Il se retrouva dans un bar circulaire. Un barman infecté restait figé, face à l'avant. Un dos raide, des épaules qui ne montaient ni ne descendaient. Gyeo-ul comprit que cela signifiait que le barman était en suppression métabolique. Il n'y avait pas d'urgence à le tuer, mais aucune raison de le laisser en vie non plus. Kwadeuk ! Il enfonça sa machette dans l'arrière du crâne de l'homme. Il déposa le corps tremblant sans bruit.
Il sauta par-dessus une table. Puis balaya les alentours du regard — un club avec des éclairages de secours allumés par endroits. Des taches noires maculaient tout sous l'éclairage rouge menaçant. Tick tick tak-tak-tak. Le claquement de dents résonnait de quelque part.
Le boulevard menant au casino ressemblait au journal de bord de ce navire. Des cadavres qui bougent et des cadavres qui ne bougent pas. Un simple coup d'œil lui apprenait la vie à bord de leur vivant. La collecte d'informations par « Perspicacité » tournait en automatique. Quand ce serait nécessaire, elle remonterait à l'esprit.
La plupart des mutants restaient debout comme des mannequins. Beaucoup s'étaient rassemblés près des fenêtres — on aurait dit qu'ils s'étaient partiellement réveillés au bruit des rotors de l'hélicoptère.
Pour l'instant, il n'y avait pas de bruit de moteur. Peut-être que le moment du changement de quart ne correspondait pas. Il serait difficile d'attendre des changements de mission précisément calés dans une opération aussi soudaine.

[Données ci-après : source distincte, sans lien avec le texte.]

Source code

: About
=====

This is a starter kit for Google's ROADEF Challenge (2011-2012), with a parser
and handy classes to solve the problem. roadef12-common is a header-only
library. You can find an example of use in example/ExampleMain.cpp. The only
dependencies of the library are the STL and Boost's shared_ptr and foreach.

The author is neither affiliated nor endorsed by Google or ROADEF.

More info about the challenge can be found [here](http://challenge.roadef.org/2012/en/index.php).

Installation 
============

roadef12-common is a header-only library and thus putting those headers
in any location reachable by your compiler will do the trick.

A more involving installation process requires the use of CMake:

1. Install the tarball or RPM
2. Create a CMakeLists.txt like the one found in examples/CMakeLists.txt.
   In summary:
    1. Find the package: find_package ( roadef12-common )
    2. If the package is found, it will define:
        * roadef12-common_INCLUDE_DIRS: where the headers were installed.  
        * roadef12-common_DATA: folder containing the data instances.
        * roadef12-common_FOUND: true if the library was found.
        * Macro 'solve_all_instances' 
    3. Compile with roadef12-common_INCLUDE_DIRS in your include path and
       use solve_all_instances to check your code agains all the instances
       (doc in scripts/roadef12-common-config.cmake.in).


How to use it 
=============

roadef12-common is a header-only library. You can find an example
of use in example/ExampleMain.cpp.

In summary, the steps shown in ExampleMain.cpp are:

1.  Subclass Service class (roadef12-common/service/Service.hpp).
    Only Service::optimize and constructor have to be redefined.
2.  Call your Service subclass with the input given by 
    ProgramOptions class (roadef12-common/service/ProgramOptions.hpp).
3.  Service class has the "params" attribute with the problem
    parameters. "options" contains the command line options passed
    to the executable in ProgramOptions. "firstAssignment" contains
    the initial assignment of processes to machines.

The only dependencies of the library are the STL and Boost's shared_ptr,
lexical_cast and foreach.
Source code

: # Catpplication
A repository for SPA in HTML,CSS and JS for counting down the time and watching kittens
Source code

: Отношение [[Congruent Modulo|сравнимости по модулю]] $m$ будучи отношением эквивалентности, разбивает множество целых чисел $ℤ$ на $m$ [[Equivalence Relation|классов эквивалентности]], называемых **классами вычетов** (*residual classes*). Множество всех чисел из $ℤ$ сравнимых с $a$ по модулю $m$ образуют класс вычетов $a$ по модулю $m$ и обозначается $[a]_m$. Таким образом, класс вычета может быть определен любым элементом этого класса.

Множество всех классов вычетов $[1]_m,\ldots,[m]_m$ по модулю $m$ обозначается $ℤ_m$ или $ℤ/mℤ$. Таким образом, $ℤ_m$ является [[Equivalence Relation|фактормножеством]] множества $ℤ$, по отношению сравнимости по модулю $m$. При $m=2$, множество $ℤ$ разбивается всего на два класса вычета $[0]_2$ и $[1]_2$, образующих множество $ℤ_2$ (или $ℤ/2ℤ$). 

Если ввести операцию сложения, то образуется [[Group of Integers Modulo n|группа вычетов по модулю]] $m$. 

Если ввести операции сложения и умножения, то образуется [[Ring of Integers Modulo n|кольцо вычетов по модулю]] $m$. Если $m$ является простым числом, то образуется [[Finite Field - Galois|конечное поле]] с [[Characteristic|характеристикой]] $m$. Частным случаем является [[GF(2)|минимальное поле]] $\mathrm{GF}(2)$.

L'amiral avait aussi mentionné la perte cumulative de vies et la fatigue.
Pour Gyeo-ul, dans son état actuel, cela pouvait même être une bonne chose. Même avec des obus perforants dans une mitrailleuse moyenne, il serait difficile d'appuyer par des tirs à travers la coque.

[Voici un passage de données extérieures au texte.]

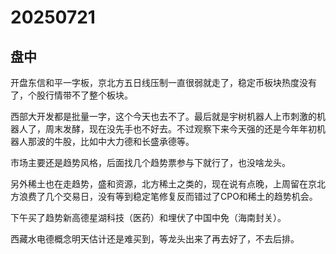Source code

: # 20250721

## 盘中

开盘东信和平一字板，京北方五日线压制一直很弱就走了，稳定币板块热度没有了，个股行情带不了整个板块。

西部大开发都是批量一字，这个今天也去不了。最后就是宇树机器人上市刺激的机器人了，周末发酵，现在没先手也不好去。不过观察下来今天强的还是今年年初机器人那波的牛股，比如中大力德和长盛承德等。

市场主要还是趋势风格，后面找几个趋势票参与下就行了，也没啥龙头。

另外稀土也在走趋势，盛和资源，北方稀土之类的，现在说有点晚，上周留在京北方浪费了几个交易日，没有等到稳定笔修复反而错过了CPO和稀土的趋势机会。

下午买了趋势新高德星湖科技（医药）和埋伏了中国中免（海南封关）。

西藏水电德概念明天估计还是难买到，等龙头出来了再去好了，不去后排。
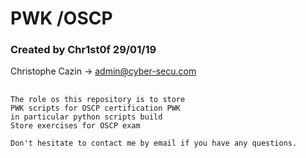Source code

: # PWK /OSCP
### Created by Chr1st0f 29/01/19
Christophe Cazin -> admin@cyber-secu.com
##
    The role os this repository is to store
    PWK scripts for OSCP certification PWK
    in particular python scripts build 
    Store exercises for OSCP exam

    Don't hesitate to contact me by email if you have any questions.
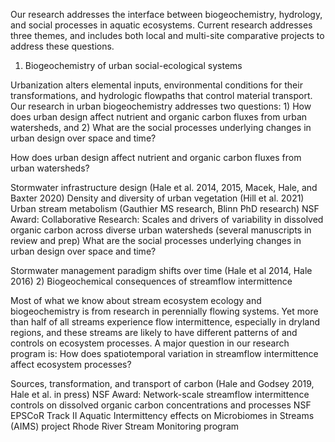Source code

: Our research addresses the interface between biogeochemistry, hydrology, and social processes in aquatic ecosystems. Current research addresses three themes, and includes both local and multi-site comparative projects to address these questions.

1) Biogeochemistry of urban social-ecological systems

Urbanization alters elemental inputs, environmental conditions for their transformations, and hydrologic flowpaths that control material transport. Our research in urban biogeochemistry addresses two questions: 1) How does urban design affect nutrient and organic carbon fluxes from urban watersheds, and 2) What are the social processes underlying changes in urban design over space and time?

How does urban design affect nutrient and organic carbon fluxes from urban watersheds?

Stormwater infrastructure design (Hale et al. 2014, 2015, Macek, Hale, and Baxter 2020)
Density and diversity of urban vegetation (Hill et al. 2021)
Urban stream metabolism (Gauthier MS research, Blinn PhD research)
NSF Award: Collaborative Research: Scales and drivers of variability in dissolved organic carbon across diverse urban watersheds (several manuscripts in review and prep)
What are the social processes underlying changes in urban design over space and time?

Stormwater management paradigm shifts over time (Hale et al 2014, Hale 2016)
2) Biogeochemical consequences of streamflow intermittence

Most of what we know about stream ecosystem ecology and biogeochemistry is from research in perennially flowing systems. Yet more than half of all streams experience flow intermittence, especially in dryland regions, and these streams are likely to have different patterns of and controls on ecosystem processes. A major question in our research program is: How does spatiotemporal variation in streamflow intermittence affect ecosystem processes?

Sources, transformation, and transport of carbon (Hale and Godsey 2019, Hale et al. in press)
NSF Award: Network-scale streamflow intermittence controls on dissolved organic carbon concentrations and processes
NSF EPSCoR Track II Aquatic Intermittency effects on Microbiomes in Streams (AIMS) project
Rhode River Stream Monitoring program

Il valait mieux, alors, avancer en silence maintenant.
Cependant, il y avait encore des mutants actifs. Leurs rôles étaient clairs ; c'étaient leur propre genre de sentinelles, établissant peut-être même une rotation. Avec une intelligence animale, une telle chose était possible — même de simples loups suivent une division des rôles ; combien plus des monstres basés sur des formes humaines ?

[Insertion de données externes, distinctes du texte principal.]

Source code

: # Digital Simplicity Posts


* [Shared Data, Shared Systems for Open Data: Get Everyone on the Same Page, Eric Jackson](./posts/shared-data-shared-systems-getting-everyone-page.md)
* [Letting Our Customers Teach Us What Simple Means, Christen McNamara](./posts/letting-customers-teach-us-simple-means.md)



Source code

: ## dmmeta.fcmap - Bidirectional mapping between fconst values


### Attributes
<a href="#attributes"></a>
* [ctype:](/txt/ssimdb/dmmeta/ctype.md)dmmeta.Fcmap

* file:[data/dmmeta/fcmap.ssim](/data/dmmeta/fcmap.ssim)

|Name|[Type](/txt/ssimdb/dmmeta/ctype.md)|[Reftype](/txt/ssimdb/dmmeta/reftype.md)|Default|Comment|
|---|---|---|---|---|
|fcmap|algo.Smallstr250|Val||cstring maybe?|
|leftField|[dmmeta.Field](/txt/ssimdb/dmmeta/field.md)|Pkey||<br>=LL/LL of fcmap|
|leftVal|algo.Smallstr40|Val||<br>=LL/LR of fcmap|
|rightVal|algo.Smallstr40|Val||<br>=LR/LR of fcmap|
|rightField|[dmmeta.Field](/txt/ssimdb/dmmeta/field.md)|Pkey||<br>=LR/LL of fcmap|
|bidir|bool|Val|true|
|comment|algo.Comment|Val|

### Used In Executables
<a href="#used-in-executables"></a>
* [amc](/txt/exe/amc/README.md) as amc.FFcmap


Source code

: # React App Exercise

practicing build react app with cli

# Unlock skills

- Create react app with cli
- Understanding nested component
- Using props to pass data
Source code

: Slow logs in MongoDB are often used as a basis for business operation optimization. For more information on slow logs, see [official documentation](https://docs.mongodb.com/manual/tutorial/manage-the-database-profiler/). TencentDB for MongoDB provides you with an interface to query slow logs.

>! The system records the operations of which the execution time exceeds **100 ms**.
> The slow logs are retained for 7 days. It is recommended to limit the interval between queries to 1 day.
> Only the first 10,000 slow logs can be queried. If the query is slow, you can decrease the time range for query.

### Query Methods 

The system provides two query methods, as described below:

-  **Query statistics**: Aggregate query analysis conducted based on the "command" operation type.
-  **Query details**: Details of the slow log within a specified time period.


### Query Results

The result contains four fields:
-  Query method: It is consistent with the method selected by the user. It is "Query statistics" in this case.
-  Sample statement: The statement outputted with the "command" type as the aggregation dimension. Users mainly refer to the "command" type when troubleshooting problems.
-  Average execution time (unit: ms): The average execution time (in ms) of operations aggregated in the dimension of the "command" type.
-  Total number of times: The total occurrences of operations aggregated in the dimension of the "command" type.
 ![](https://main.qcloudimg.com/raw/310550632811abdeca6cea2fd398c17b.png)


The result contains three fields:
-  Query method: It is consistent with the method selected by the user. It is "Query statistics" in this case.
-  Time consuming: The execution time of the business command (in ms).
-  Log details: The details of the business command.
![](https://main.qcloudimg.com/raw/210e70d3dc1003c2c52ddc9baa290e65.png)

« Il vaudrait mieux tous les tuer ici... »
Sur le pont inférieur, le quatrième pont, des canots de sauvetage étaient empilés à gauche et à droite. Le niveau était aussi ouvert sur les côtés et à l'avant. C'était le meilleur endroit pour guider les survivants.
Gyeo-ul estimait pouvoir éliminer les sentinelles en silence. Après ça, il pourrait tuer le reste, un par un, tant qu'ils ne se réveillaient pas.
Marcher parmi ceux aux yeux ouverts et ceux qui dormaient semblait surréaliste. Évitant le champ de vision des mutants mobiles en utilisant les immobiles comme couverture, il avançait accroupi, jusqu'à ce qu'il tombe sur une femme dévastée. Une robe trempée de sang, un collier de perles, une montre élégante au poignet. Sous les lumières rouges, son sac à main brillait. Dans cette foule de mangeurs et de mangés, elle a dû être l'une des prédatrices.
Ce qui attira l'attention de Gyeo-ul ne fut pas son état de décomposition, mais son odeur. Outre la puanteur de viande pourrie, persistait un arôme inhabituel. Un parfum de jasmin chimique et agressif — intense. Pas du genre à être utilisé si abondamment ; n'avait-elle pas pu se laver ?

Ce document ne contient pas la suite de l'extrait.